»»
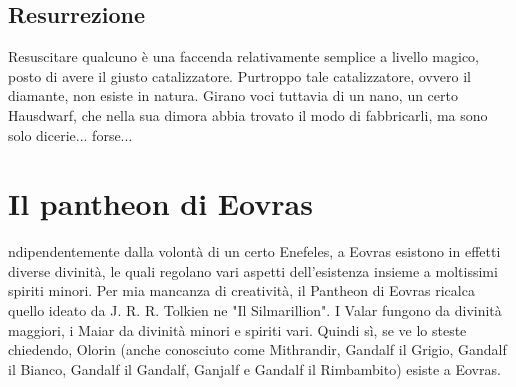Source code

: \subsection{Resurrezione}

Resuscitare qualcuno è una faccenda relativamente semplice a livello magico, posto di avere il giusto catalizzatore. Purtroppo tale catalizzatore, ovvero il diamante, non esiste in natura. Girano voci tuttavia di un nano, un certo Hausdwarf, che nella sua dimora abbia trovato il modo di fabbricarli, ma sono solo dicerie... forse...

\section{Il pantheon di Eovras}

ndipendentemente dalla volontà di un certo Enefeles, a Eovras esistono in effetti diverse divinità, le quali regolano vari aspetti dell'esistenza insieme a moltissimi spiriti minori. Per mia mancanza di creatività, il Pantheon di Eovras ricalca quello ideato da J. R. R. Tolkien ne "Il Silmarillion". I Valar fungono da divinità maggiori, i Maiar da divinità minori e spiriti vari. Quindi sì, se ve lo steste chiedendo, Olorin (anche conosciuto come Mithrandir, Gandalf il Grigio, Gandalf il Bianco, Gandalf il Gandalf, Ganjalf e Gandalf il Rimbambito) esiste a Eovras.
««
● REQUIRED ACTION: From the first line to the last, retype the material exactly and exclude the pictures.

● SOLUTION:
Source code

: \subsection{Resurrezione}

Resuscitare qualcuno è una faccenda relativamente semplice a livello magico, posto di avere il giusto catalizzatore. Purtroppo tale catalizzatore, ovvero il diamante, non esiste in natura. Girano voci tuttavia di un nano, un certo Hausdwarf, che nella sua dimora abbia trovato il modo di fabbricarli, ma sono solo dicerie... forse...

\section{Il pantheon di Eovras}

ndipendentemente dalla volontà di un certo Enefeles, a Eovras esistono in effetti diverse divinità, le quali regolano vari aspetti dell'esistenza insieme a moltissimi spiriti minori. Per mia mancanza di creatività, il Pantheon di Eovras ricalca quello ideato da J. R. R. Tolkien ne "Il Silmarillion". I Valar fungono da divinità maggiori, i Maiar da divinità minori e spiriti vari. Quindi sì, se ve lo steste chiedendo, Olorin (anche conosciuto come Mithrandir, Gandalf il Grigio, Gandalf il Bianco, Gandalf il Gandalf, Ganjalf e Gandalf il Rimbambito) esiste a Eovras.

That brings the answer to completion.